- Studio albums: 11
- EPs: 3
- Live albums: 3
- Compilation albums: 13
- Singles: 25
- Video albums: 9
- Music videos: 26
- Box sets: 4

= Adam Ant discography =

Adam Ant is a British post-punk, new wave artist. He was the lead singer of Adam & the Ants until their split in early 1982, by which time they had recorded three studio albums. Ant, however, would go solo, and release an additional five studio albums throughout the 1980s and early 1990s (one other album recorded during this period remains unreleased but circulates widely as a bootleg). After a gap of nearly 18 years, his sixth released solo studio album came out in early 2013. A planned follow-up album recorded the following year currently officially remains at developmental stage.

His greatest success on the UK Albums Chart was Adam & the Ants' 1980 release Kings of the Wild Frontier which was number one for a total of twelve weeks. However, it was the follow-up album, Prince Charming, that produced the biggest hit singles with "Stand and Deliver" and the title track, achieving five weeks and four weeks respectively as number one singles on the UK Singles Chart.

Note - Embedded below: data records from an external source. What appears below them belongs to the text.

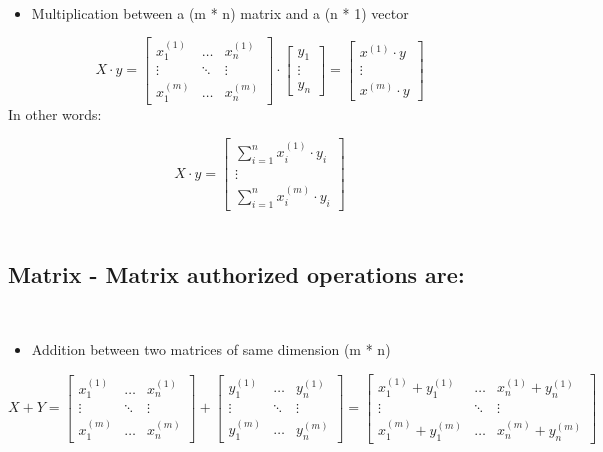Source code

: \documentclass[]{article}
\providecommand{\tightlist}{%
  \setlength{\itemsep}{0pt}\setlength{\parskip}{0pt}}
\begin{document}
​

\begin{itemize}
\tightlist
\item
  Multiplication between a (m * n) matrix and a (n * 1) vector
\end{itemize}

\large

\[
X \cdot y = 
\begin{bmatrix} x^{(1)}_1 & \dots& x^{(1)}_n \\ 
\vdots & \ddots & \vdots \\ 
x^{(m)}_1 & \dots & x^{(m)}_n
\end{bmatrix} 
\cdot 
\begin{bmatrix} 
y_1 \\
\vdots \\ 
y_n 
\end{bmatrix} 
= 
\begin{bmatrix} x^{(1)} \cdot y \\ \vdots  \\ x^{(m)} \cdot y \end{bmatrix}
\] \normalsize ​ In other words:

\large

\[
X \cdot y = \begin{bmatrix} \sum_{i = 1}^{n} x_{i}^{(1)} \cdot y_i \\ \vdots \\ \sum_{i = 1}^{n} x_{i}^{(m)} \cdot y_i \end{bmatrix}
\] \normalsize ​

\hypertarget{matrix---matrix-authorized-operations-are}{%
\subsection{Matrix - Matrix authorized operations
are:}\label{matrix---matrix-authorized-operations-are}}

​

\begin{itemize}
\tightlist
\item
  Addition between two matrices of same dimension (m * n)
\end{itemize}

\large

\[
X + Y = 
\begin{bmatrix} 
x_{1}^{(1)} & \dots & x_{n}^{(1)}  \\ 
\vdots & \ddots & \vdots \\ 
x_{1}^{(m)} & \dots & x_{n}^{(m)} 
\end{bmatrix} +  
\begin{bmatrix} 
y_{1}^{(1)} & \dots & y_{n}^{(1)}  \\ 
\vdots & \ddots & \vdots \\ 
y_{1}^{(m)} & \dots & y_{n}^{(m)} 
\end{bmatrix} = 
\begin{bmatrix} 
x_{1}^{(1)} + y_{1}^{(1)}  & \dots & x_{n}^{(1)} + y_{n}^{(1)}  \\ 
\vdots & \ddots & \vdots \\ 
x_{1}^{(m)} + y_{1}^{(m)} & \dots & x_{n}^{(m)} + y_{n}^{(m)}
\end{bmatrix}
\] \normalsize ​
\end{document}
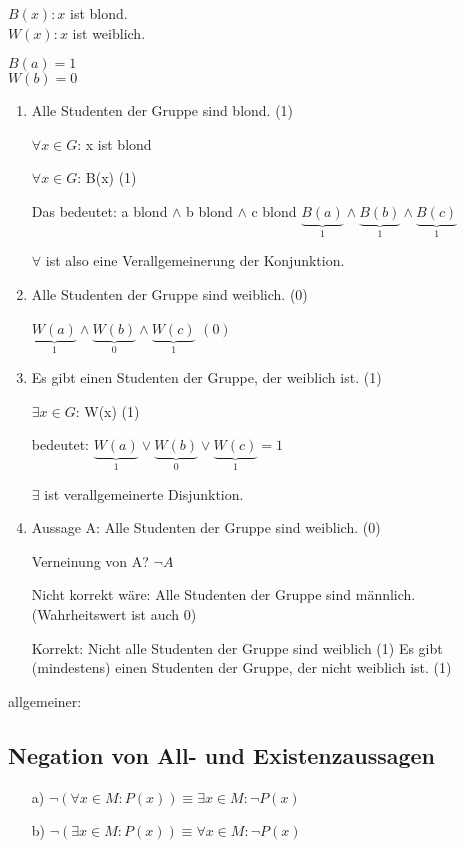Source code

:\documentclass[a4paper, 12pt, twoside] {article}
\newcommand{\attention}{{\fontencoding{U}\fontfamily{futs}\selectfont\char 66\relax}\space}
\begin{document}
$B(x): x$ ist blond. \\
$W(x): x$ ist weiblich.

$B(a) = 1$ \\
$W(b) = 0$

\begin{enumerate}

\item Alle Studenten der Gruppe sind blond. (1)

$\forall x \in G$: x ist blond

$\forall x \in G$: B(x) (1)

Das bedeutet:
a blond $\wedge$ b blond $\wedge$ c blond \newline
$\underbrace{B(a)}_{1} \wedge \underbrace{B(b)}_{1} \wedge \underbrace{B(c)}_{1}$

$\forall$ ist also eine Verallgemeinerung der Konjunktion.

\item Alle Studenten der Gruppe sind weiblich. (0)

$\underbrace{W(a)}_{1} \wedge \underbrace{W(b)}_{0} \wedge \underbrace{W(c)}_{1}$ $(0)$

\item Es gibt einen Studenten der Gruppe, der weiblich ist. (1)

$\exists x \in G$: W(x) (1)

bedeutet: $\underbrace{W(a)}_{1} \lor \underbrace{W(b)}_{0} \lor \underbrace{W(c)}_{1} = 1$

$\exists$ ist verallgemeinerte Disjunktion.

\item Aussage A: Alle Studenten der Gruppe sind weiblich. (0)

Verneinung von A? $\neg A$

\attention Nicht korrekt wäre: Alle Studenten der Gruppe sind männlich. (Wahrheitswert ist auch 0)

Korrekt: Nicht alle Studenten der Gruppe sind weiblich (1)
Es gibt (mindestens) einen Studenten der Gruppe, der nicht weiblich ist. (1)

\end{enumerate}

allgemeiner:

\subsection{Negation von All- und Existenzaussagen} %

\begin{itemize}
\item[a)] $\neg (\forall x \in M: P(x)) \equiv \exists x \in M: \neg P(x)$
\item[b)] $\neg (\exists x \in M: P(x)) \equiv \forall x \in M : \neg P(x)$
\end{itemize}
\end{document}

In the United States, Ant's biggest chart success was his solo debut, 1982's Friend or Foe album, which reached the Top 20 on the Billboard 200 the following spring. Three other Ant albums have reached the middle area of the Top 100. Friend or Foe also included the hit single "Goody Two Shoes", which was a Top 20 hit on the Billboard Hot 100 at the same time as the album, as well as a third number one single for Ant on the UK Singles Chart. Ant achieved further US singles chart success in the 1990s with "Room at the Top", a second Top 20 hit in 1990, and the "Wonderful" title track, a third Top 40 hit in 1995. Friend or Foe achieved US Gold Disc status within a year of its release; Kings of the Wild Frontier crawled to the same certification after nearly 14 years.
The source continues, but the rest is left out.